* **Source texts of formatted documents**:
________________

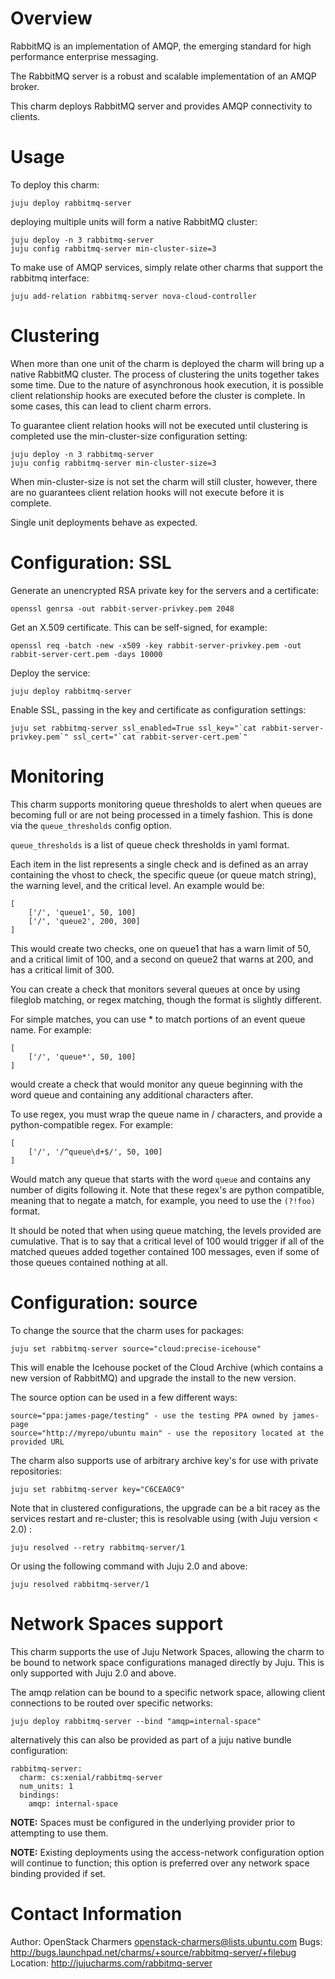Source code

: # Overview

RabbitMQ is an implementation of AMQP, the emerging standard for high performance enterprise messaging.

The RabbitMQ server is a robust and scalable implementation of an AMQP broker.

This charm deploys RabbitMQ server and provides AMQP connectivity to clients.

# Usage

To deploy this charm:

    juju deploy rabbitmq-server

deploying multiple units will form a native RabbitMQ cluster:

    juju deploy -n 3 rabbitmq-server
    juju config rabbitmq-server min-cluster-size=3

To make use of AMQP services, simply relate other charms that support the rabbitmq interface:

    juju add-relation rabbitmq-server nova-cloud-controller

# Clustering

When more than one unit of the charm is deployed the charm will bring up a
native RabbitMQ cluster. The process of clustering the units together takes
some time. Due to the nature of asynchronous hook execution, it is possible
client relationship hooks are executed before the cluster is complete.
In some cases, this can lead to client charm errors.

To guarantee client relation hooks will not be executed until clustering is
completed use the min-cluster-size configuration setting:

    juju deploy -n 3 rabbitmq-server
    juju config rabbitmq-server min-cluster-size=3

When min-cluster-size is not set the charm will still cluster, however,
there are no guarantees client relation hooks will not execute before it is
complete.

Single unit deployments behave as expected.

# Configuration: SSL

Generate an unencrypted RSA private key for the servers and a certificate:

    openssl genrsa -out rabbit-server-privkey.pem 2048

Get an X.509 certificate. This can be self-signed, for example:

    openssl req -batch -new -x509 -key rabbit-server-privkey.pem -out rabbit-server-cert.pem -days 10000

Deploy the service:

    juju deploy rabbitmq-server

Enable SSL, passing in the key and certificate as configuration settings:

    juju set rabbitmq-server ssl_enabled=True ssl_key="`cat rabbit-server-privkey.pem`" ssl_cert="`cat rabbit-server-cert.pem`"

# Monitoring

This charm supports monitoring queue thresholds to alert when queues are
becoming full or are not being processed in a timely fashion. This is 
done via the `queue_thresholds` config option.

`queue_thresholds` is a list of queue check thresholds in yaml format.

Each item in the list represents a single check and is defined as 
an array containing the vhost to check, the specific queue (or queue
match string), the warning level, and the critical level. An example 
would be:

    [
        ['/', 'queue1', 50, 100]
        ['/', 'queue2', 200, 300]
    ]

This would create two checks, one on queue1 that has a warn limit of
50, and a critical limit of 100, and a second on queue2 that warns at
200, and has a critical limit of 300.

You can create a check that monitors several queues at once by using 
fileglob matching, or regex matching, though the format is slightly
different.

For simple matches, you can use * to match portions of an event queue
name.  For example:

    [
        ['/', 'queue*', 50, 100]
    ]

would create a check that would monitor any queue beginning with the
word queue and containing any additional characters after.  

To use regex, you must wrap the queue name in / characters, and provide 
a python-compatible regex.  For example:

    [
        ['/', '/^queue\d+$/', 50, 100]
    ]

Would match any queue that starts with the word `queue` and contains
any number of digits following it.  Note that these regex's are python
compatible, meaning that to negate a match, for example, you need
to use the `(?!foo)` format.

It should be noted that when using queue matching, the levels provided
are cumulative.  That is to say that a critical level of 100 would
trigger if all of the matched queues added together contained 100 
messages, even if some of those queues contained nothing at all.

# Configuration: source

To change the source that the charm uses for packages:

    juju set rabbitmq-server source="cloud:precise-icehouse"

This will enable the Icehouse pocket of the Cloud Archive (which contains a new version of RabbitMQ) and upgrade the install to the new version.

The source option can be used in a few different ways:

    source="ppa:james-page/testing" - use the testing PPA owned by james-page
    source="http://myrepo/ubuntu main" - use the repository located at the provided URL

The charm also supports use of arbitrary archive key's for use with private repositories:

    juju set rabbitmq-server key="C6CEA0C9"

Note that in clustered configurations, the upgrade can be a bit racey as the services restart and re-cluster; this is resolvable using (with Juju version < 2.0) :

    juju resolved --retry rabbitmq-server/1

Or using the following command with Juju 2.0 and above:

    juju resolved rabbitmq-server/1

# Network Spaces support

This charm supports the use of Juju Network Spaces, allowing the charm to be bound to network space configurations managed directly by Juju.  This is only supported with Juju 2.0 and above.

The amqp relation can be bound to a specific network space, allowing client connections to be routed over specific networks:

    juju deploy rabbitmq-server --bind "amqp=internal-space"

alternatively this can also be provided as part of a juju native bundle configuration:

    rabbitmq-server:
      charm: cs:xenial/rabbitmq-server
      num_units: 1
      bindings:
        amqp: internal-space

**NOTE:** Spaces must be configured in the underlying provider prior to attempting to use them.

**NOTE:** Existing deployments using the access-network configuration option will continue to function; this option is preferred over any network space binding provided if set.

# Contact Information

Author: OpenStack Charmers <openstack-charmers@lists.ubuntu.com>
Bugs: http://bugs.launchpad.net/charms/+source/rabbitmq-server/+filebug
Location: http://jujucharms.com/rabbitmq-server
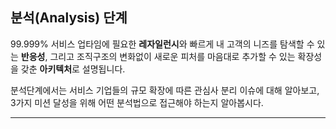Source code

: ## 분석(Analysis) 단계 

99.999% 서비스 업타임에 필요한 **레자일런시**와 빠르게 내 고객의 니즈를 탐색할 수 있는 **반응성**, 그리고 조직구조의 변화없이 새로운 피처를 마음대로 추가할 수 있는 확장성을 갖춘 **아키텍처**로 설명됩니다.
 
분석단계에서는 서비스 기업들의 규모 확장에 따른 관심사 분리 이슈에 대해 알아보고, 3가지 미션 달성을 위해 어떤 분석법으로 접근해야 하는지 알아봅시다.

---
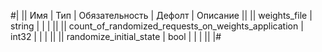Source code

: 
#|
|| Имя | Тип | Обязательность | Дефолт | Описание ||
|| weights_file | string |  |  |  ||
|| count_of_randomized_requests_on_weights_application | int32 |  |  |  ||
|| randomize_initial_state | bool |  |  |  ||
|#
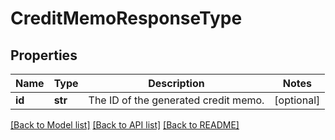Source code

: # CreditMemoResponseType

## Properties
Name | Type | Description | Notes
------------ | ------------- | ------------- | -------------
**id** | **str** | The ID of the generated credit memo.  | [optional] 

[[Back to Model list]](../README.md#documentation-for-models) [[Back to API list]](../README.md#documentation-for-api-endpoints) [[Back to README]](../README.md)


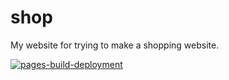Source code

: # shop
My website for trying to make a shopping website.

[![pages-build-deployment](https://github.com/d2crashout/shop/actions/workflows/pages/pages-build-deployment/badge.svg)](https://github.com/d2crashout/shop/actions/workflows/pages/pages-build-deployment)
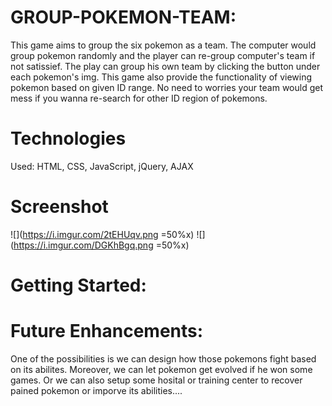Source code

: # GROUP-POKEMON-TEAM:

This game aims to group the six pokemon as a team. The computer would group pokemon randomly and the player can re-group computer's team if not satissief. The play can group his own team by clicking the button under each pokemon's img. This game also provide the functionality of viewing pokemon based on given ID range. No need to worries your team would get mess if you wanna re-search for other ID region of pokemons.

# Technologies

Used: HTML, CSS, JavaScript, jQuery, AJAX

# Screenshot

![](https://i.imgur.com/2tEHUqv.png =50%x)
![](https://i.imgur.com/DGKhBgq.png =50%x)

# Getting Started:

# Future Enhancements:

One of the possibilities is we can design how those pokemons fight based on its abilites. Moreover, we can let pokemon get evolved if he won some games. Or we can also setup some hosital or training center to recover pained pokemon or imporve its abilities....
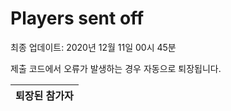# Players sent off
최종 업데이트: 2020년 12월 11일 00시 45분


제출 코드에서 오류가 발생하는 경우 자동으로 퇴장됩니다.


| 퇴장된 참가자 |
|:---:|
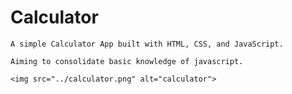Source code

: # Calculator

    A simple Calculator App built with HTML, CSS, and JavaScript. 

    Aiming to consolidate basic knowledge of javascript.

    <img src="../calculator.png" alt="calculator">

________________

* **DIRECTIONS**:
Copy each line from the data above that includes "make".

* **RESPONSE**:
To make use of AMQP services, simply relate other charms that support the rabbitmq interface:
My website for trying to make a shopping website.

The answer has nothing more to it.